• **Required work**:
Repeat all entries word for word; skip images.

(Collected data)
--
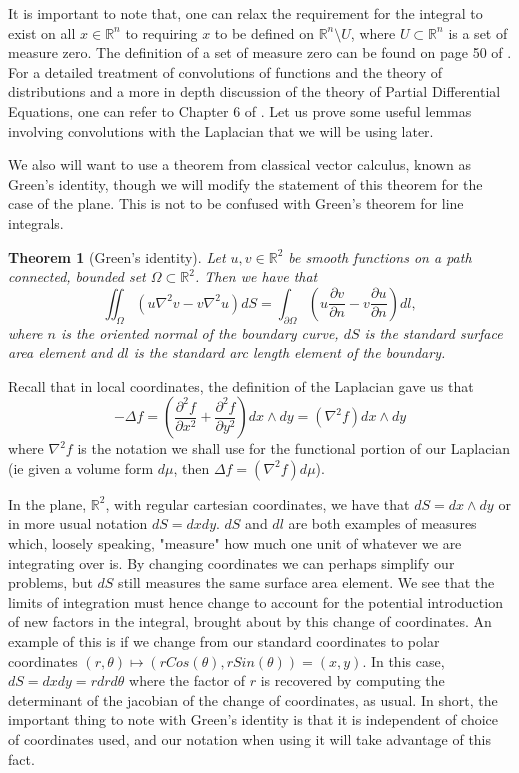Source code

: \documentclass[11pt]{report}
\newtheorem{thm}{Theorem}[section]
\theoremstyle{definition}
\begin{document}
It is important to note that, one can relax the requirement for the integral to exist on all $x \in \mathbb{R}^n$ to requiring $x$ to be defined on $\mathbb{R}^n\setminus{U}$, where $U \subset \mathbb{R}^n$ is a set of measure zero. The definition of a set of measure zero can be found on page 50 of \cite{spivak}.
For a detailed treatment of convolutions of functions and the theory of distributions and a more in depth discussion of the theory of Partial Differential Equations, one can refer to Chapter 6 of \cite{rudin}.  
Let us prove some useful lemmas involving convolutions with the Laplacian that we will be using later. 

We also will want to use a theorem from classical vector calculus, known as Green's identity, though we will modify the statement of this theorem for the case of the plane. This is not to be confused with Green's theorem for line integrals.
\begin{thm}[Green's identity]
  Let $u,v \in \mathbb{R}^2$ be smooth functions on a path connected, bounded set $\Omega \subset \mathbb{R}^2$. Then we have that  
  \[\iint_{\Omega} (u \nabla^2 v - v \nabla^2 u) dS= \int_{\partial \Omega} \left(u \frac{\partial v}{\partial n} - v \frac{\partial u}{\partial n}\right) dl, \] 
  where $n$ is the oriented normal of the boundary curve, $dS$ is the standard surface area element and $dl$ is the standard arc length element of the boundary.
\end{thm}
Recall that in local coordinates, the definition of the Laplacian gave us that \[-\Delta f = (\frac{\partial^2 f}{\partial x^2} + \frac{\partial^2 f}{\partial y^2}) dx\wedge dy = (\nabla^2f) dx\wedge dy\]
where $\nabla^2f$ is the notation we shall use for the functional portion of our Laplacian (ie given a volume form $d\mu$, then $\Delta f = (\nabla^2 f) d\mu$).

In the plane, $\mathbb{R}^2$, with regular cartesian coordinates, we have that $dS = dx \wedge dy$ or in more usual notation $dS = dxdy$. $dS$ and $dl$ are both examples of measures which, loosely speaking, "measure" how much one unit of whatever we are integrating over is.
By changing coordinates we can perhaps simplify our problems, but $dS$ still measures the same surface area element. We see that the limits of integration must hence change to account for the potential introduction of new factors in the integral, brought about by this change of coordinates. An example of this is if we change from our standard coordinates to polar coordinates $(r,\theta) \mapsto (rCos(\theta),rSin(\theta)) = (x,y)$. In this case, $dS=dxdy=rdrd\theta$ where the factor of $r$ is recovered by computing the determinant of the jacobian of the change of coordinates, as usual. In short, the important thing to note with Green's identity is that it is independent of choice of coordinates used, and our notation when using it will take advantage of this fact.
\end{document}
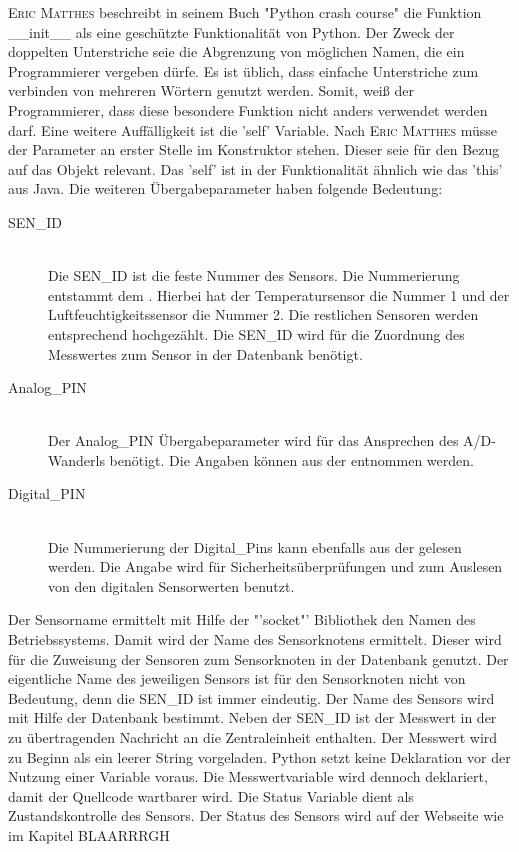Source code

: 	\textsc{Eric Matthes} beschreibt in seinem Buch "Python crash course"\cite{1593276036} die Funktion \_\_init\_\_ als eine geschützte Funktionalität von Python. Der Zweck der doppelten Unterstriche seie die Abgrenzung von möglichen Namen, die ein Programmierer vergeben dürfe. Es ist üblich, dass einfache Unterstriche zum verbinden von mehreren Wörtern genutzt werden. Somit, weiß der Programmierer, dass diese besondere Funktion nicht anders verwendet werden darf. Eine weitere Auffälligkeit ist die 'self' Variable. Nach \textsc{Eric Matthes} müsse der Parameter an erster Stelle im Konstruktor stehen. Dieser seie für den Bezug auf das Objekt relevant. Das 'self' ist in der Funktionalität ähnlich wie das 'this' aus Java. Die weiteren Übergabeparameter haben folgende Bedeutung:
	\begin{description}
		\item[SEN\_ID] \hfill \\
			Die SEN\_ID ist die feste Nummer des Sensors. Die Nummerierung entstammt dem . Hierbei hat der Temperatursensor die Nummer 1 und der Luftfeuchtigkeitssensor die Nummer 2. Die restlichen Sensoren werden entsprechend hochgezählt. Die SEN\_ID wird für die Zuordnung des Messwertes zum Sensor in der Datenbank benötigt. 
		\item[Analog\_PIN] \hfill \\
			Der Analog\_PIN Übergabeparameter wird für das Ansprechen des A/D-Wanderls benötigt. Die Angaben können aus der  entnommen werden.
		\item[Digital\_PIN] \hfill \\
			Die Nummerierung der Digital\_Pins kann ebenfalls aus der  gelesen werden. Die Angabe wird für Sicherheitsüberprüfungen und zum Auslesen von den digitalen Sensorwerten benutzt.
   	\end{description}
	Der Sensorname ermittelt mit Hilfe der "'socket"' Bibliothek den Namen des Betriebssystems. Damit wird der Name des Sensorknotens ermittelt. Dieser wird für die Zuweisung der Sensoren zum Sensorknoten in der Datenbank genutzt. Der eigentliche Name des jeweiligen Sensors ist für den Sensorknoten nicht von Bedeutung, denn die SEN\_ID ist immer eindeutig. Der Name des Sensors wird mit Hilfe der Datenbank bestimmt.
	Neben der SEN\_ID ist der Messwert in der zu übertragenden Nachricht an die Zentraleinheit enthalten. Der Messwert wird zu Beginn als ein leerer String vorgeladen. Python setzt keine Deklaration vor der Nutzung einer Variable voraus. Die Messwertvariable wird dennoch deklariert, damit der Quellcode wartbarer wird. Die Status Variable dient als Zustandskontrolle des Sensors. Der Status des Sensors wird auf der Webseite wie im Kapitel BLAARRRGH %
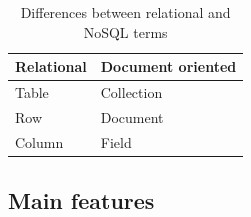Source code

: \begin{table}
\begin{center}
\begin{tabular}{|l|l|}
\hline
\textbf{Relational} & \textbf{Document oriented} \\ 
\hline
Table & Collection\\
\hline
Row & Document\\
\hline
Column & Field \\
\hline
\end{tabular}
\end{center}
\caption{Differences between relational and NoSQL terms}
\end{table}




\subsection{Main features}

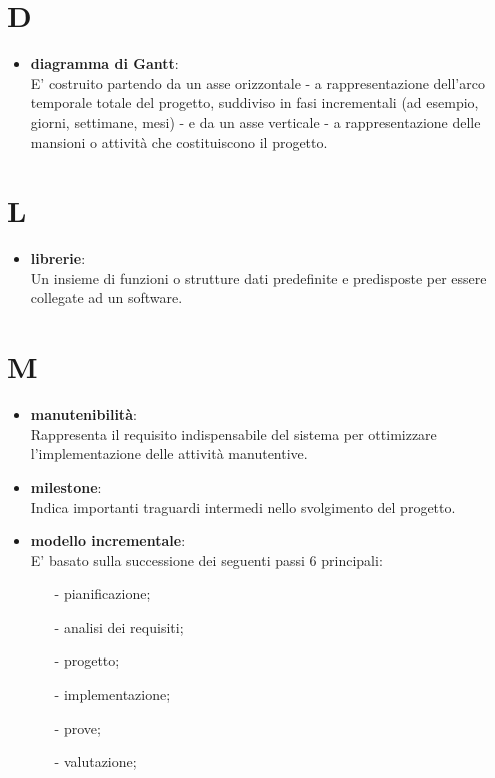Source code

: \documentclass[a4paper, oneside, openany, dvipsnames, table]{article}
\begin{document}
\newpage
\section{D}
\begin{itemize}
\item \textbf{diagramma di Gantt}:\\	E' costruito partendo da un asse orizzontale - a rappresentazione dell'arco temporale totale del progetto, suddiviso in fasi incrementali (ad esempio, giorni, settimane, mesi) - e da un asse verticale - a rappresentazione delle mansioni o attività che costituiscono il progetto.
\end{itemize}


\newpage
\section{L}
\begin{itemize}
\item \textbf{librerie}:\\	Un insieme di funzioni o strutture dati predefinite e predisposte per essere collegate ad un software.
\end{itemize}


\newpage
\section{M}
\begin{itemize}
\item \textbf{manutenibilità}:\\	Rappresenta il requisito indispensabile del sistema per ottimizzare l'implementazione delle attività manutentive.

\end{itemize}

\begin{itemize}
\item \textbf{milestone}:\\		Indica importanti traguardi intermedi nello svolgimento del progetto.
\end{itemize}

\begin{itemize}
\item \textbf{modello incrementale}:\\	E' basato sulla successione dei seguenti passi 6 principali:
\begin{itemize}
\item[-]pianificazione;
\item[-]analisi dei requisiti;
\item[-]progetto;
\item[-]implementazione;
\item[-]prove;
\item[-]valutazione;
\end{itemize}
\end{itemize}
\end{document}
--
• **Response**:
Source code

: \documentclass[11pt]{report}
\newtheorem{thm}{Theorem}[section]
\theoremstyle{definition}
\begin{document}
It is important to note that, one can relax the requirement for the integral to exist on all $x \in \mathbb{R}^n$ to requiring $x$ to be defined on $\mathbb{R}^n\setminus{U}$, where $U \subset \mathbb{R}^n$ is a set of measure zero. The definition of a set of measure zero can be found on page 50 of \cite{spivak}.
For a detailed treatment of convolutions of functions and the theory of distributions and a more in depth discussion of the theory of Partial Differential Equations, one can refer to Chapter 6 of \cite{rudin}.  
Let us prove some useful lemmas involving convolutions with the Laplacian that we will be using later. 

We also will want to use a theorem from classical vector calculus, known as Green's identity, though we will modify the statement of this theorem for the case of the plane. This is not to be confused with Green's theorem for line integrals.
\begin{thm}[Green's identity]
  Let $u,v \in \mathbb{R}^2$ be smooth functions on a path connected, bounded set $\Omega \subset \mathbb{R}^2$. Then we have that  
  \[\iint_{\Omega} (u \nabla^2 v - v \nabla^2 u) dS= \int_{\partial \Omega} \left(u \frac{\partial v}{\partial n} - v \frac{\partial u}{\partial n}\right) dl, \] 
  where $n$ is the oriented normal of the boundary curve, $dS$ is the standard surface area element and $dl$ is the standard arc length element of the boundary.
\end{thm}
Recall that in local coordinates, the definition of the Laplacian gave us that \[-\Delta f = (\frac{\partial^2 f}{\partial x^2} + \frac{\partial^2 f}{\partial y^2}) dx\wedge dy = (\nabla^2f) dx\wedge dy\]
where $\nabla^2f$ is the notation we shall use for the functional portion of our Laplacian (ie given a volume form $d\mu$, then $\Delta f = (\nabla^2 f) d\mu$).

In the plane, $\mathbb{R}^2$, with regular cartesian coordinates, we have that $dS = dx \wedge dy$ or in more usual notation $dS = dxdy$. $dS$ and $dl$ are both examples of measures which, loosely speaking, "measure" how much one unit of whatever we are integrating over is.
By changing coordinates we can perhaps simplify our problems, but $dS$ still measures the same surface area element. We see that the limits of integration must hence change to account for the potential introduction of new factors in the integral, brought about by this change of coordinates. An example of this is if we change from our standard coordinates to polar coordinates $(r,\theta) \mapsto (rCos(\theta),rSin(\theta)) = (x,y)$. In this case, $dS=dxdy=rdrd\theta$ where the factor of $r$ is recovered by computing the determinant of the jacobian of the change of coordinates, as usual. In short, the important thing to note with Green's identity is that it is independent of choice of coordinates used, and our notation when using it will take advantage of this fact.
\end{document}
Source code

: 	\textsc{Eric Matthes} beschreibt in seinem Buch "Python crash course"\cite{1593276036} die Funktion \_\_init\_\_ als eine geschützte Funktionalität von Python. Der Zweck der doppelten Unterstriche seie die Abgrenzung von möglichen Namen, die ein Programmierer vergeben dürfe. Es ist üblich, dass einfache Unterstriche zum verbinden von mehreren Wörtern genutzt werden. Somit, weiß der Programmierer, dass diese besondere Funktion nicht anders verwendet werden darf. Eine weitere Auffälligkeit ist die 'self' Variable. Nach \textsc{Eric Matthes} müsse der Parameter an erster Stelle im Konstruktor stehen. Dieser seie für den Bezug auf das Objekt relevant. Das 'self' ist in der Funktionalität ähnlich wie das 'this' aus Java. Die weiteren Übergabeparameter haben folgende Bedeutung:
	\begin{description}
		\item[SEN\_ID] \hfill \\
			Die SEN\_ID ist die feste Nummer des Sensors. Die Nummerierung entstammt dem . Hierbei hat der Temperatursensor die Nummer 1 und der Luftfeuchtigkeitssensor die Nummer 2. Die restlichen Sensoren werden entsprechend hochgezählt. Die SEN\_ID wird für die Zuordnung des Messwertes zum Sensor in der Datenbank benötigt. 
		\item[Analog\_PIN] \hfill \\
			Der Analog\_PIN Übergabeparameter wird für das Ansprechen des A/D-Wanderls benötigt. Die Angaben können aus der  entnommen werden.
		\item[Digital\_PIN] \hfill \\
			Die Nummerierung der Digital\_Pins kann ebenfalls aus der  gelesen werden. Die Angabe wird für Sicherheitsüberprüfungen und zum Auslesen von den digitalen Sensorwerten benutzt.
   	\end{description}
	Der Sensorname ermittelt mit Hilfe der "'socket"' Bibliothek den Namen des Betriebssystems. Damit wird der Name des Sensorknotens ermittelt. Dieser wird für die Zuweisung der Sensoren zum Sensorknoten in der Datenbank genutzt. Der eigentliche Name des jeweiligen Sensors ist für den Sensorknoten nicht von Bedeutung, denn die SEN\_ID ist immer eindeutig. Der Name des Sensors wird mit Hilfe der Datenbank bestimmt.
	Neben der SEN\_ID ist der Messwert in der zu übertragenden Nachricht an die Zentraleinheit enthalten. Der Messwert wird zu Beginn als ein leerer String vorgeladen. Python setzt keine Deklaration vor der Nutzung einer Variable voraus. Die Messwertvariable wird dennoch deklariert, damit der Quellcode wartbarer wird. Die Status Variable dient als Zustandskontrolle des Sensors. Der Status des Sensors wird auf der Webseite wie im Kapitel BLAARRRGH %
Source code

: \begin{table}
\begin{center}
\begin{tabular}{|l|l|}
\hline
\textbf{Relational} & \textbf{Document oriented} \\ 
\hline
Table & Collection\\
\hline
Row & Document\\
\hline
Column & Field \\
\hline
\end{tabular}
\end{center}
\caption{Differences between relational and NoSQL terms}
\end{table}




\subsection{Main features}

Source code

: \documentclass[a4paper, oneside, openany, dvipsnames, table]{article}
\begin{document}
\newpage
\section{D}
\begin{itemize}
\item \textbf{diagramma di Gantt}:\\	E' costruito partendo da un asse orizzontale - a rappresentazione dell'arco temporale totale del progetto, suddiviso in fasi incrementali (ad esempio, giorni, settimane, mesi) - e da un asse verticale - a rappresentazione delle mansioni o attività che costituiscono il progetto.
\end{itemize}


\newpage
\section{L}
\begin{itemize}
\item \textbf{librerie}:\\	Un insieme di funzioni o strutture dati predefinite e predisposte per essere collegate ad un software.
\end{itemize}


\newpage
\section{M}
\begin{itemize}
\item \textbf{manutenibilità}:\\	Rappresenta il requisito indispensabile del sistema per ottimizzare l'implementazione delle attività manutentive.

\end{itemize}

\begin{itemize}
\item \textbf{milestone}:\\		Indica importanti traguardi intermedi nello svolgimento del progetto.
\end{itemize}

\begin{itemize}
\item \textbf{modello incrementale}:\\	E' basato sulla successione dei seguenti passi 6 principali:
\begin{itemize}
\item[-]pianificazione;
\item[-]analisi dei requisiti;
\item[-]progetto;
\item[-]implementazione;
\item[-]prove;
\item[-]valutazione;
\end{itemize}
\end{itemize}
\end{document}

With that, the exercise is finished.